The Risen 916, a composite kit aircraft designed around the Rotax 916 iS turbocharged engine, has attracted community skepticism over its advertised performance figures, which claim approximately 200 knots true airspeed at fuel burns in the 4 gph range — figures that appear to conflict with fundamental engine efficiency and aerodynamic principles. A Reddit discussion in r/flying captures this skepticism directly, drawing a comparison to the Lancair 360, a well-established high-performance composite kit that uses a Lycoming O-360-series engine producing approximately 180 horsepower (not 210 as the poster recalled) and achieves similar cruise speeds with fuel burns closer to 8–10 gph. The juxtaposition raises a legitimate engineering question: how does a lower-horsepower aircraft with less than half the fuel burn achieve comparable or superior cruise performance?

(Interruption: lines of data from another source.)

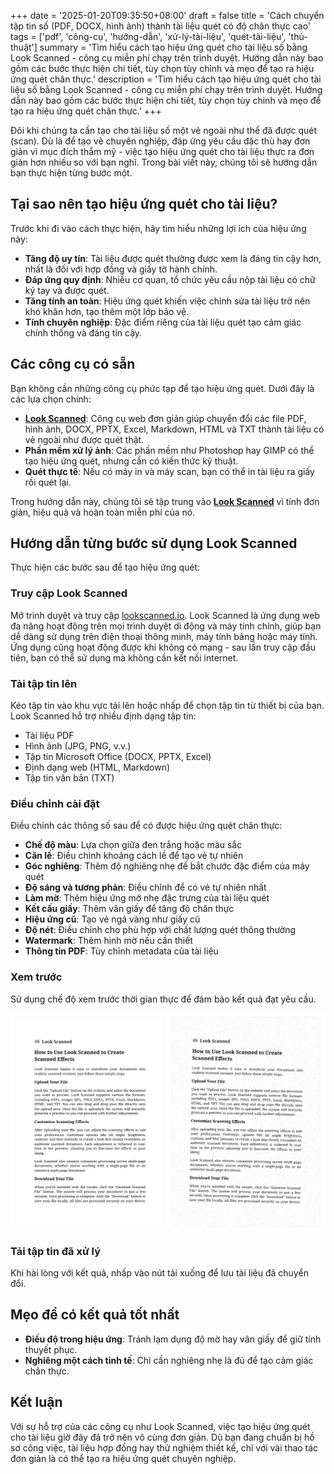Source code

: +++
date = '2025-01-20T09:35:50+08:00'
draft = false
title = 'Cách chuyển tập tin số (PDF, DOCX, hình ảnh) thành tài liệu quét có độ chân thực cao'
tags = ['pdf', 'công-cụ', 'hướng-dẫn', 'xử-lý-tài-liệu', 'quét-tài-liệu', 'thủ-thuật']
summary = 'Tìm hiểu cách tạo hiệu ứng quét cho tài liệu số bằng Look Scanned - công cụ miễn phí chạy trên trình duyệt. Hướng dẫn này bao gồm các bước thực hiện chi tiết, tùy chọn tùy chỉnh và mẹo để tạo ra hiệu ứng quét chân thực.'
description = 'Tìm hiểu cách tạo hiệu ứng quét cho tài liệu số bằng Look Scanned - công cụ miễn phí chạy trên trình duyệt. Hướng dẫn này bao gồm các bước thực hiện chi tiết, tùy chọn tùy chỉnh và mẹo để tạo ra hiệu ứng quét chân thực.'
+++

Đôi khi chúng ta cần tạo cho tài liệu số một vẻ ngoài như thể đã được quét (scan). Dù là để tạo vẻ chuyên nghiệp, đáp ứng yêu cầu đặc thù hay đơn giản vì mục đích thẩm mỹ - việc tạo hiệu ứng quét cho tài liệu thực ra đơn giản hơn nhiều so với bạn nghĩ. Trong bài viết này, chúng tôi sẽ hướng dẫn bạn thực hiện từng bước một.

## Tại sao nên tạo hiệu ứng quét cho tài liệu?

Trước khi đi vào cách thực hiện, hãy tìm hiểu những lợi ích của hiệu ứng này:

- **Tăng độ uy tín**: Tài liệu được quét thường được xem là đáng tin cậy hơn, nhất là đối với hợp đồng và giấy tờ hành chính.
- **Đáp ứng quy định**: Nhiều cơ quan, tổ chức yêu cầu nộp tài liệu có chữ ký tay và được quét.
- **Tăng tính an toàn**: Hiệu ứng quét khiến việc chỉnh sửa tài liệu trở nên khó khăn hơn, tạo thêm một lớp bảo vệ.
- **Tính chuyên nghiệp**: Đặc điểm riêng của tài liệu quét tạo cảm giác chính thống và đáng tin cậy.

## Các công cụ có sẵn

Bạn không cần những công cụ phức tạp để tạo hiệu ứng quét. Dưới đây là các lựa chọn chính:

- **[Look Scanned](https://lookscanned.io)**: Công cụ web đơn giản giúp chuyển đổi các file PDF, hình ảnh, DOCX, PPTX, Excel, Markdown, HTML và TXT thành tài liệu có vẻ ngoài như được quét thật.
- **Phần mềm xử lý ảnh**: Các phần mềm như Photoshop hay GIMP có thể tạo hiệu ứng quét, nhưng cần có kiến thức kỹ thuật.
- **Quét thực tế**: Nếu có máy in và máy scan, bạn có thể in tài liệu ra giấy rồi quét lại.

Trong hướng dẫn này, chúng tôi sẽ tập trung vào **[Look Scanned](https://lookscanned.io)** vì tính đơn giản, hiệu quả và hoàn toàn miễn phí của nó.

## Hướng dẫn từng bước sử dụng Look Scanned

Thực hiện các bước sau để tạo hiệu ứng quét:

### Truy cập Look Scanned

Mở trình duyệt và truy cập [lookscanned.io](https://lookscanned.io/scan). Look Scanned là ứng dụng web đa năng hoạt động trên mọi trình duyệt di động và máy tính chính, giúp bạn dễ dàng sử dụng trên điện thoại thông minh, máy tính bảng hoặc máy tính. Ứng dụng cũng hoạt động được khi không có mạng - sau lần truy cập đầu tiên, bạn có thể sử dụng mà không cần kết nối internet.

### Tải tập tin lên

Kéo tập tin vào khu vực tải lên hoặc nhấp để chọn tập tin từ thiết bị của bạn. Look Scanned hỗ trợ nhiều định dạng tập tin:

- Tài liệu PDF
- Hình ảnh (JPG, PNG, v.v.)
- Tập tin Microsoft Office (DOCX, PPTX, Excel)
- Định dạng web (HTML, Markdown)
- Tập tin văn bản (TXT)

### Điều chỉnh cài đặt

Điều chỉnh các thông số sau để có được hiệu ứng quét chân thực:

- **Chế độ màu**: Lựa chọn giữa đen trắng hoặc màu sắc
- **Căn lề**: Điều chỉnh khoảng cách lề để tạo vẻ tự nhiên
- **Góc nghiêng**: Thêm độ nghiêng nhẹ để bắt chước đặc điểm của máy quét
- **Độ sáng và tương phản**: Điều chỉnh để có vẻ tự nhiên nhất
- **Làm mờ**: Thêm hiệu ứng mờ nhẹ đặc trưng của tài liệu quét
- **Kết cấu giấy**: Thêm vân giấy để tăng độ chân thực
- **Hiệu ứng cũ**: Tạo vẻ ngả vàng như giấy cũ
- **Độ nét**: Điều chỉnh cho phù hợp với chất lượng quét thông thường
- **Watermark**: Thêm hình mờ nếu cần thiết
- **Thông tin PDF**: Tùy chỉnh metadata của tài liệu

### Xem trước

Sử dụng chế độ xem trước thời gian thực để đảm bảo kết quả đạt yêu cầu.

![Xem trước Look Scanned thời gian thực](./look-scanned-preview.webp)

### Tải tập tin đã xử lý

Khi hài lòng với kết quả, nhấp vào nút tải xuống để lưu tài liệu đã chuyển đổi.

## Mẹo để có kết quả tốt nhất

- **Điều độ trong hiệu ứng**: Tránh lạm dụng độ mờ hay vân giấy để giữ tính thuyết phục.
- **Nghiêng một cách tinh tế**: Chỉ cần nghiêng nhẹ là đủ để tạo cảm giác chân thực.

## Kết luận

Với sự hỗ trợ của các công cụ như Look Scanned, việc tạo hiệu ứng quét cho tài liệu giờ đây đã trở nên vô cùng đơn giản. Dù bạn đang chuẩn bị hồ sơ công việc, tài liệu hợp đồng hay thử nghiệm thiết kế, chỉ với vài thao tác đơn giản là có thể tạo ra hiệu ứng quét chuyên nghiệp.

The physics present a significant challenge to the Risen's advertised numbers at face value. The Rotax 916 iS produces 160 hp at max takeoff and approximately 141 hp at max continuous power. At any cruise power setting sufficient to produce 200 knots in a piston-powered aircraft of normal proportions, a Rotax 916 would realistically burn in the 6–9 gph range based on its published brake-specific fuel consumption curves. Achieving 200 knots at 4 gph would require a power required figure far below what conventional fixed-gear and even retractable composite kit aircraft demonstrate at sea level equivalent conditions. The numbers are not impossible if they reflect a specific altitude, a leaned long-range cruise power setting, and very favorable ambient conditions — but manufacturers often publish headline figures under optimized or non-representative conditions, and the community is right to scrutinize whether those numbers are directly comparable to the Lancair 360's benchmark performance.

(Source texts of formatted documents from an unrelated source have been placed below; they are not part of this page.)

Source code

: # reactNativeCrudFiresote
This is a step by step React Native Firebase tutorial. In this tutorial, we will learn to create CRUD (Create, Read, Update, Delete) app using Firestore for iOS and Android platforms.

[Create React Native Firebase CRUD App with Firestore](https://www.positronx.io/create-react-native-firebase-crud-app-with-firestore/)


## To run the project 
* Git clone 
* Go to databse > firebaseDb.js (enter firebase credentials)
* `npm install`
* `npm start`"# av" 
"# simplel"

The Lancair 360 is a meaningful reference point precisely because its real-world performance is well-documented across decades of builder experience and pilot reporting. With an O-360 and a slippery composite airframe, it genuinely achieves 190–210 knots TAS at altitude depending on configuration, engine, and cruise power selection. The Risen 916 would need an exceptionally low-drag airframe — one meaningfully cleaner than the already-efficient Lancair design — combined with the Rotax 916's turbocharging advantage at altitude to make the numbers reconcile. Turbocharging does allow the Rotax to maintain power at higher density altitudes where true airspeed increases for a given indicated airspeed, which can make altitude-referenced cruise figures look compelling compared to a naturally aspirated competitor. This is a real performance advantage, but it does not by itself explain a halving of fuel burn for equivalent speed.

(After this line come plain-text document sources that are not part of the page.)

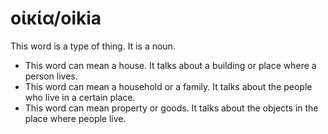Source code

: # οἰκία/oikia
This word is a type of thing. It is a noun.

* This word can mean a house. It talks about a building or place where a person lives.
* This word can mean a household or a family. It talks about the people who live in a certain place.
* This word can mean property or goods. It talks about the objects in the place where people live.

For professional pilots and operators evaluating kit aircraft or advising clients who fly experimental aircraft, this comparison highlights the importance of scrutinizing performance claims with consistent methodology. Manufacturer-quoted speeds, altitudes, fuel flows, and power settings must be cross-referenced against independent builder reports, type club data, and first-principles analysis before being accepted as operationally representative. The broader trend in light kit aircraft development — particularly from newer entrants marketing Rotax-powered designs against the established Lancair, RV, and similar benchmarks — is toward aggressive headline numbers that attract attention but require careful parsing. For operators with Part 91 experimental aircraft in their fleets or advising high-net-worth pilots building kit aircraft, the Risen 916 versus Lancair 360 discussion is a microcosm of the due diligence required when evaluating any aircraft whose real-world envelope has not yet been validated across a large builder population.